From 095cee11400fc3e2eae95b05a1b84da417aedce8 Mon Sep 17 00:00:00 2001
From: Pramod Prasad <91129519+pramod-lp@users.noreply.github.com>
Date: Wed, 29 Jan 2025 12:10:28 +0000
Subject: [PATCH] =?UTF-8?q?=F0=9F=94=92=20[Security=20Fix]=20Replace=20exe?=
 =?UTF-8?q?c()=20with=20subprocess.run()=20to=20prevent=20arbitrary=20code?=
 =?UTF-8?q?=20execution-=20Replaced=20unsafe=20=20calls=20in=20evaluation?=
 =?UTF-8?q?=20scripts=20to=20enhance=20security.-=20Updated=20files:=20=20?=
 =?UTF-8?q?-=20=20(Line=2064)=20=20-=20=20(Line=2064)=20=20-=20=20(Line=20?=
 =?UTF-8?q?64)=20=20-=20=20(Line=2037)-=20Implemented=20=20for=20controlle?=
 =?UTF-8?q?d=20execution.-=20Added=20exception=20handling=20to=20catch=20p?=
 =?UTF-8?q?otential=20execution=20errors.-=20This=20update=20mitigates=20t?=
 =?UTF-8?q?he=20risk=20of=20arbitrary=20code=20execution=20and=20enhances?=
 =?UTF-8?q?=20system=20security.=E2=9C=85=20Recommended:=20Test=20all=20af?=
 =?UTF-8?q?fected=20evaluation=20modules=20to=20ensure=20functionality=20r?=
 =?UTF-8?q?emains=20intact.?=
MIME-Version: 1.0
Content-Type: text/plain; charset=UTF-8
Content-Transfer-Encoding: 8bit

---
 Evaluation/HumanEval/human_eval/execution.py | 5 ++++-
 Evaluation/LeetCode/human_eval/execution.py  | 5 ++++-
 Evaluation/MBPP/human_eval/execution.py      | 5 ++++-
 Evaluation/PAL-Math/utils/python_executor.py | 3 ++-
 4 files changed, 14 insertions(+), 4 deletions(-)
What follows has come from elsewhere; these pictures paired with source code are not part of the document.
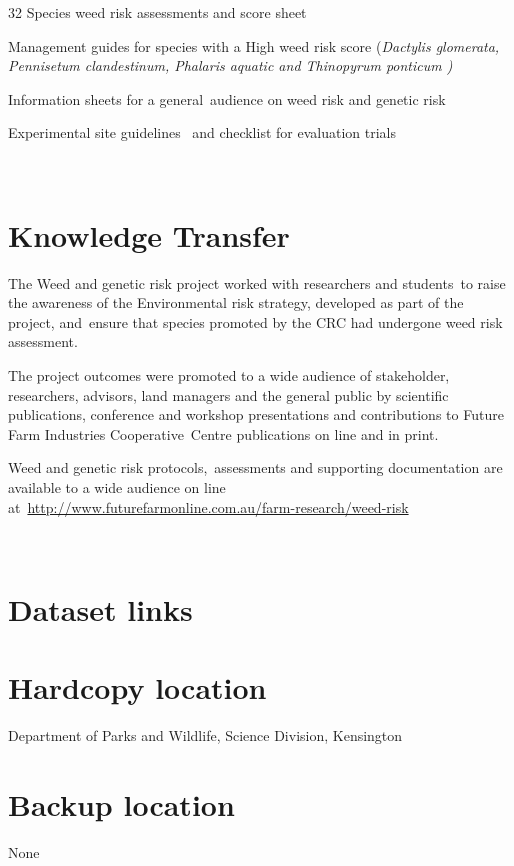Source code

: \documentclass[version=last,
    paper=a4, %
    10pt, %
    usenames,
    dvipsnames,
    oneside, %
    headings=openany, %
    DIV=15 %
]{scrbook}
\begin{document}
32 Species weed risk assessments and score sheet

Management guides for species with a High weed risk score
(\emph{Dactylis glomerata, Pennisetum clandestinum, Phalaris aquatic and
Thinopyrum ponticum )}

Information sheets for a general~audience on weed risk and genetic risk

Experimental site guidelines~ and checklist for evaluation trials

~



\section*{Knowledge Transfer}
The Weed and genetic risk project worked with researchers and
students~to raise the awareness of the Environmental risk strategy,
developed as part of the project, and~ensure that species promoted by
the CRC had undergone weed risk assessment.

The project outcomes were promoted to a wide audience of stakeholder,
researchers, advisors, land managers and the general public by
scientific publications, conference and workshop presentations and
contributions to Future Farm Industries Cooperative~Centre publications
on line and in print.

Weed and genetic risk protocols,~assessments and supporting
documentation are available to a wide audience on line
at~\href{http://www.futurefarmonline.com.au/farm-research/weed-risk}{http://www.futurefarmonline.com.au/farm-research/weed-risk}

~



\section*{Dataset links}




\section*{Hardcopy location}
Department of Parks and Wildlife, Science Division, Kensington



\section*{Backup location}
None



\end{document}
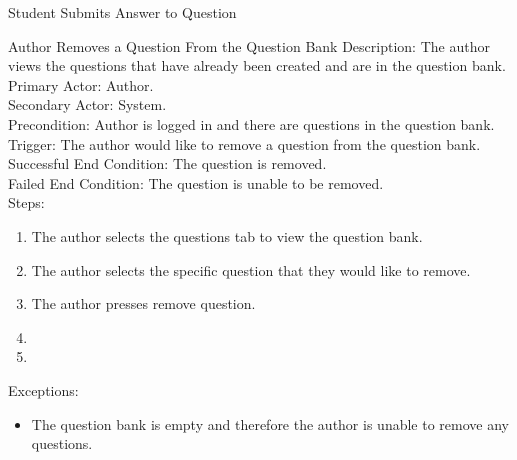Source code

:\begin{section}{Student Submits Answer to Question}
    
    \begin{section}{Author Removes a Question From the Question Bank}
    Description: The author views the questions that have already been created and are in the question bank. \\
        Primary Actor: Author.  \\
        Secondary Actor: System. \\
        Precondition: Author is logged in and there are questions in the question bank.\\
        Trigger: The author would like to remove a question from the question bank. \\
        Successful End Condition:  The question is removed. \\
        Failed End Condition: The question is unable to be removed.\\
        \newline
        Steps:
        \begin{enumerate}
            \item{The author selects the questions tab to view the question bank.}
            \item{The author selects the specific question that they would like to remove.}
            \item{The author presses remove question.}
            \item{}
            \item{}
        \end{enumerate}
        Exceptions:
        \begin{itemize}
            \item{The question bank is empty and therefore the author is unable to remove any questions.}
        \end{itemize}
    \end{section}
    

\end{section}
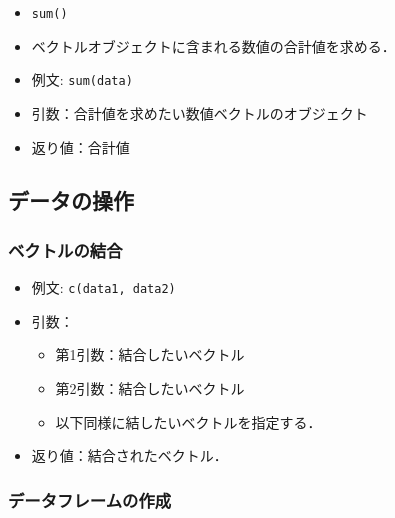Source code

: \documentclass[
  xelatex, ja=standard]{bxjsarticle}
\providecommand{\tightlist}{%
  \setlength{\itemsep}{0pt}\setlength{\parskip}{0pt}}
\begin{document}
\begin{itemize}
\tightlist
\item
  \texttt{sum()}
\item
  ベクトルオブジェクトに含まれる数値の合計値を求める．
\item
  例文: \texttt{sum(data)}
\item
  引数：合計値を求めたい数値ベクトルのオブジェクト
\item
  返り値：合計値
\end{itemize}

\subsection{データの操作}\label{ux30c7ux30fcux30bfux306eux64cdux4f5c}

\subsubsection{ベクトルの結合}\label{ux30d9ux30afux30c8ux30ebux306eux7d50ux5408}

\begin{itemize}
\tightlist
\item
  例文: \texttt{c(data1,\ data2)}
\item
  引数：

  \begin{itemize}
  \tightlist
  \item
    第1引数：結合したいベクトル
  \item
    第2引数：結合したいベクトル
  \item
    以下同様に結したいベクトルを指定する．
  \end{itemize}
\item
  返り値：結合されたベクトル．
\end{itemize}

\subsubsection{データフレームの作成}\label{ux30c7ux30fcux30bfux30d5ux30ecux30fcux30e0ux306eux4f5cux6210}
\end{document}

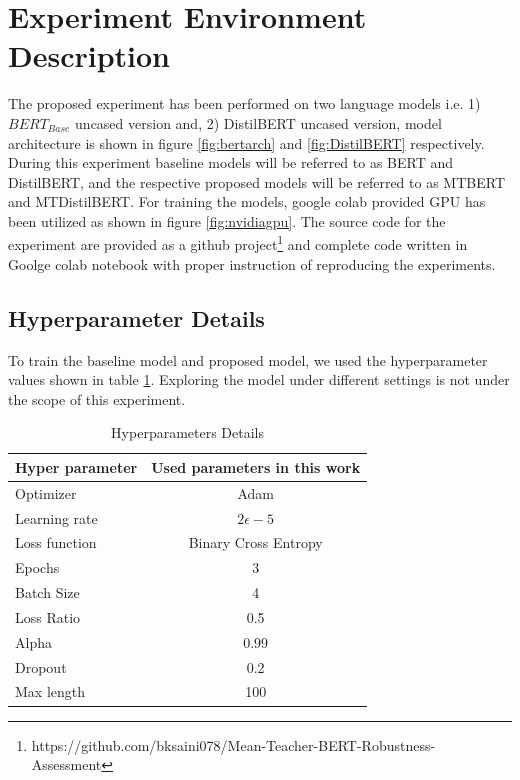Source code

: \documentclass[%
	BCOR=8mm, %
	DIV=12,
	toc=bibliography, %
	toc=listof, %
	oneside, %
	egregdoesnotlikesansseriftitles, %
	]{scrbook}
\begin{document}
\section{Experiment Environment Description}
\label{section: experimentenv}
The proposed experiment has been performed on two language models i.e. 1) $BERT_{Base}$ uncased version  and, 2) DistilBERT uncased version, model architecture is shown in figure \ref{fig:bertarch} and \ref{fig:DistilBERT} respectively. During this experiment baseline models will be referred to as BERT and DistilBERT, and the respective proposed models will be referred to as MTBERT and MTDistilBERT. For training the models, google colab provided GPU has been utilized as shown in figure \ref{fig:nvidiagpu}. The source code for the experiment are provided as a github project\footnote{https://github.com/bksaini078/Mean-Teacher-BERT-Robustness-Assessment} and complete code written in Goolge colab notebook with proper instruction of reproducing the experiments.
\subsection{Hyperparameter Details}
\label{subsection:hyperparameter}
To train the baseline model and proposed model, we used the hyperparameter values shown in table \ref{table:HyperparameterTable}. Exploring the model under different settings is not under the scope of this experiment. 
\begin{table}[H]
\centering
\begin{tabular}{ l c | c | }
\hline
Hyper parameter 		& \multicolumn{2}{c}{Used parameters in this work}\\
\hline
Optimizer 				& \multicolumn{2}{c}{Adam} \\
Learning rate 			& \multicolumn{2}{c}{ $2\epsilon -5$ } \\
Loss function 			& \multicolumn{2}{c}{Binary Cross Entropy}  \\
Epochs 				& \multicolumn{2}{c}{$3$} \\
Batch Size 			& \multicolumn{2}{c}{4 } \\
Loss Ratio 			&\multicolumn{2}{c}{0.5}\\
Alpha 			&\multicolumn{2}{c}{0.99}\\
Dropout  			& \multicolumn{2}{c}{0.2}  \\
Max length 			 & \multicolumn{2}{c}{100}  \\
\hline
\end{tabular}
\caption[Details of hyperparameters details]{Hyperparameters Details}
\label{table:HyperparameterTable}
\end{table}
\end{document}
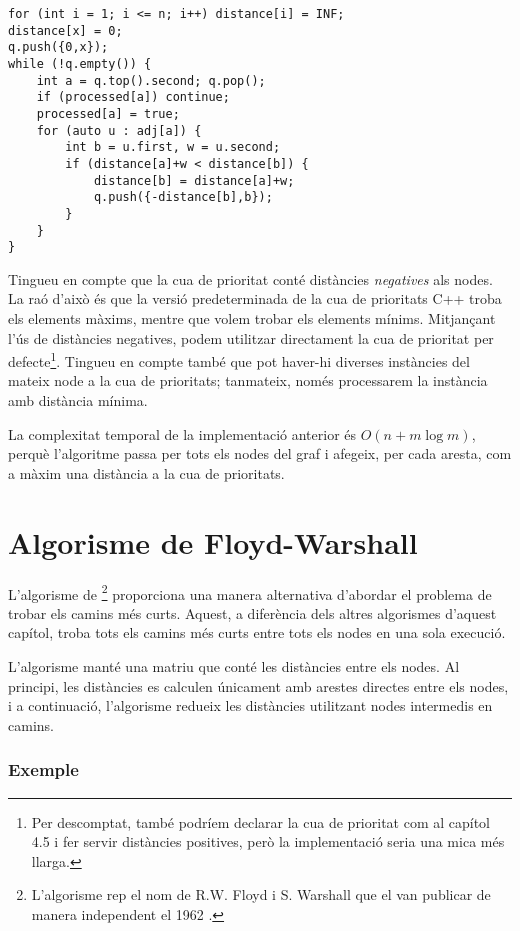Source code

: \begin{lstlisting}
for (int i = 1; i <= n; i++) distance[i] = INF;
distance[x] = 0;
q.push({0,x});
while (!q.empty()) {
    int a = q.top().second; q.pop();
    if (processed[a]) continue;
    processed[a] = true;
    for (auto u : adj[a]) {
        int b = u.first, w = u.second;
        if (distance[a]+w < distance[b]) {
            distance[b] = distance[a]+w;
            q.push({-distance[b],b});
        }
    }
}
\end{lstlisting}


Tingueu en compte que la cua de prioritat conté distàncies
\emph{negatives} als nodes. La raó d'això és que la versió
predeterminada de la cua de prioritats C++ troba els elements màxims,
mentre que volem trobar els elements mínims. Mitjançant l'ús de
distàncies negatives, podem utilitzar directament la cua de prioritat
per defecte\footnote{Per descomptat, també podríem declarar la cua de
prioritat com al capítol 4.5 i fer servir distàncies positives, però
la implementació seria una mica més llarga.}. Tingueu en compte també
que pot haver-hi diverses instàncies del mateix node a la cua de
prioritats; tanmateix, només processarem la instància amb distància
mínima.

La complexitat temporal de la implementació anterior és $O(n+m \log
m)$, perquè l'algoritme passa per tots els nodes del graf i afegeix, per
cada aresta, com a màxim una distància a la cua de prioritats.

\section{Algorisme de Floyd-Warshall}


L'algorisme de \footnote{L'algorisme rep el nom de
R.W. Floyd i S. Warshall que el van publicar de manera independent el
1962 \cite{flo62,war62}.} proporciona una manera alternativa d'abordar
el problema de trobar els camins més curts. Aquest, a diferència dels
altres algorismes d'aquest capítol, troba tots els camins més curts
entre tots els nodes en una sola execució.

L'algorisme manté una matriu que conté les distàncies entre els
nodes. Al principi, les distàncies es calculen únicament amb arestes
directes entre els nodes, i a continuació, l'algorisme redueix les
distàncies utilitzant nodes intermedis en camins.

\subsubsection{Exemple}

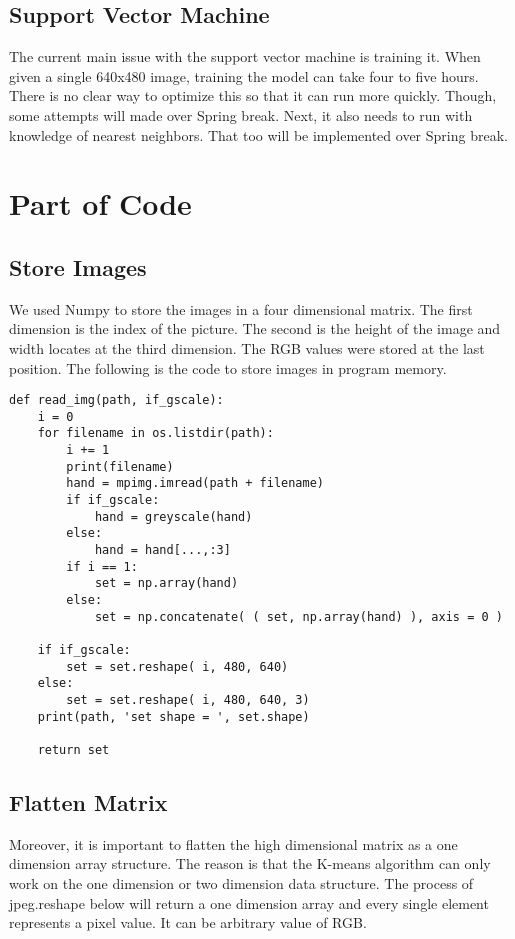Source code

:\documentclass[10pt,journal,compsoc, draftclsnofoot,onecolumn]{IEEEtran}
\begin{document}
\subsection{Support Vector Machine}
The current main issue with the support vector machine is training it.
When given a single 640x480 image, training the model can take four to five hours.
There is no clear way to optimize this so that it can run more quickly.
Though, some attempts will made over Spring break.
Next, it also needs to run with knowledge of nearest neighbors.
That too will be implemented over Spring break.

\section{Part of Code}
\subsection{Store Images}
We used Numpy to store the images in a four dimensional matrix. The first dimension is the index of the picture. The second is the height of the image and width locates at the third dimension. The RGB values were stored at the last position. The following is the code to store images in program memory.

\begin{lstlisting}
def read_img(path, if_gscale):
    i = 0
    for filename in os.listdir(path):
        i += 1
        print(filename)
        hand = mpimg.imread(path + filename)
        if if_gscale:
            hand = greyscale(hand)
        else:
            hand = hand[...,:3]
        if i == 1:
            set = np.array(hand)
        else:  
            set = np.concatenate( ( set, np.array(hand) ), axis = 0 )

    if if_gscale:
        set = set.reshape( i, 480, 640)
    else:
        set = set.reshape( i, 480, 640, 3)
    print(path, 'set shape = ', set.shape)

    return set
\end{lstlisting}

\subsection{Flatten Matrix}
Moreover, it is important to flatten the high dimensional matrix as a one dimension array structure. The reason is that the K-means algorithm can only work on the one dimension or two dimension data structure. The process of jpeg.reshape below will return a one dimension array and every single element represents a pixel value. It can be arbitrary value of RGB. 
\end{document}

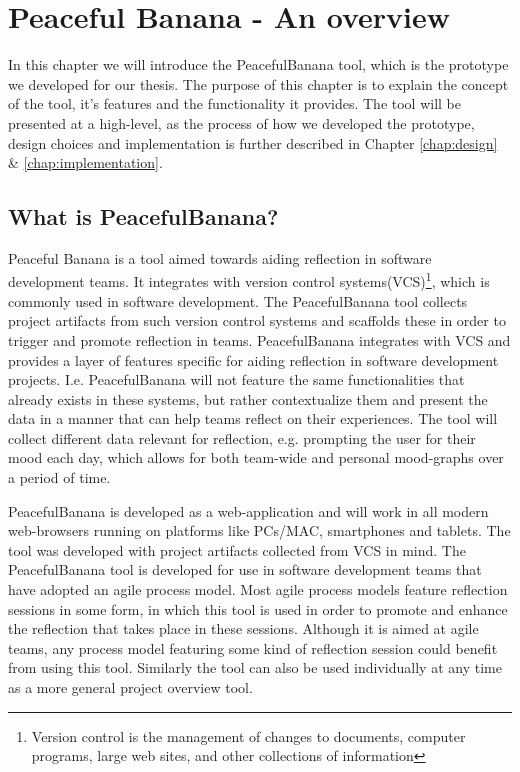 \chapter{Peaceful Banana - An overview}
\label{peacefulBananaApplication}
In this chapter we will introduce the PeacefulBanana tool, which is the prototype we developed for our thesis. The purpose of this chapter is to explain the concept of the tool, it's features and the functionality it provides. The tool will be presented at a high-level, as the process of how we developed the prototype, design choices and implementation is further described in Chapter \ref{chap:design} \& \ref{chap:implementation}.
\section{What is PeacefulBanana?}
Peaceful Banana is a tool aimed towards aiding reflection in software development teams. It integrates with version control systems(VCS)\footnote{Version control is the management of changes to documents, computer programs, large web sites, and other collections of information}, which is commonly used in software development. The PeacefulBanana tool collects project artifacts from such version control systems and scaffolds these in order to trigger and promote reflection in teams. PeacefulBanana integrates with VCS and provides a layer of features specific for aiding reflection in software development projects. I.e.  PeacefulBanana will not feature the same functionalities that already exists in these systems, but rather contextualize them and present the data in a manner that can help teams reflect on their experiences. The tool will collect different data relevant for reflection, e.g. prompting the user for their mood each day, which allows for both team-wide and personal mood-graphs over a period of time.

PeacefulBanana is developed as a web-application and will work in all modern web-browsers running on platforms like PCs/MAC, smartphones and tablets.
The tool was developed with project artifacts collected from VCS in mind. The PeacefulBanana tool is developed for use in software development teams that have adopted an agile process model. Most agile process models feature reflection sessions in some form, in which this tool is used in order to promote and enhance the reflection that takes place in these sessions. Although it is aimed at agile teams, any process model featuring some kind of reflection session could benefit from using this tool. Similarly the tool can also be used individually at any time as a more general project overview tool.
diff --git a/Evaluation/HumanEval/human_eval/execution.py b/Evaluation/HumanEval/human_eval/execution.py
index 14e19db..2726fd5 100644
--- a/Evaluation/HumanEval/human_eval/execution.py
+++ b/Evaluation/HumanEval/human_eval/execution.py
@@ -61,7 +61,10 @@ def check_correctness(
                             # does not perform destructive actions on their host or network.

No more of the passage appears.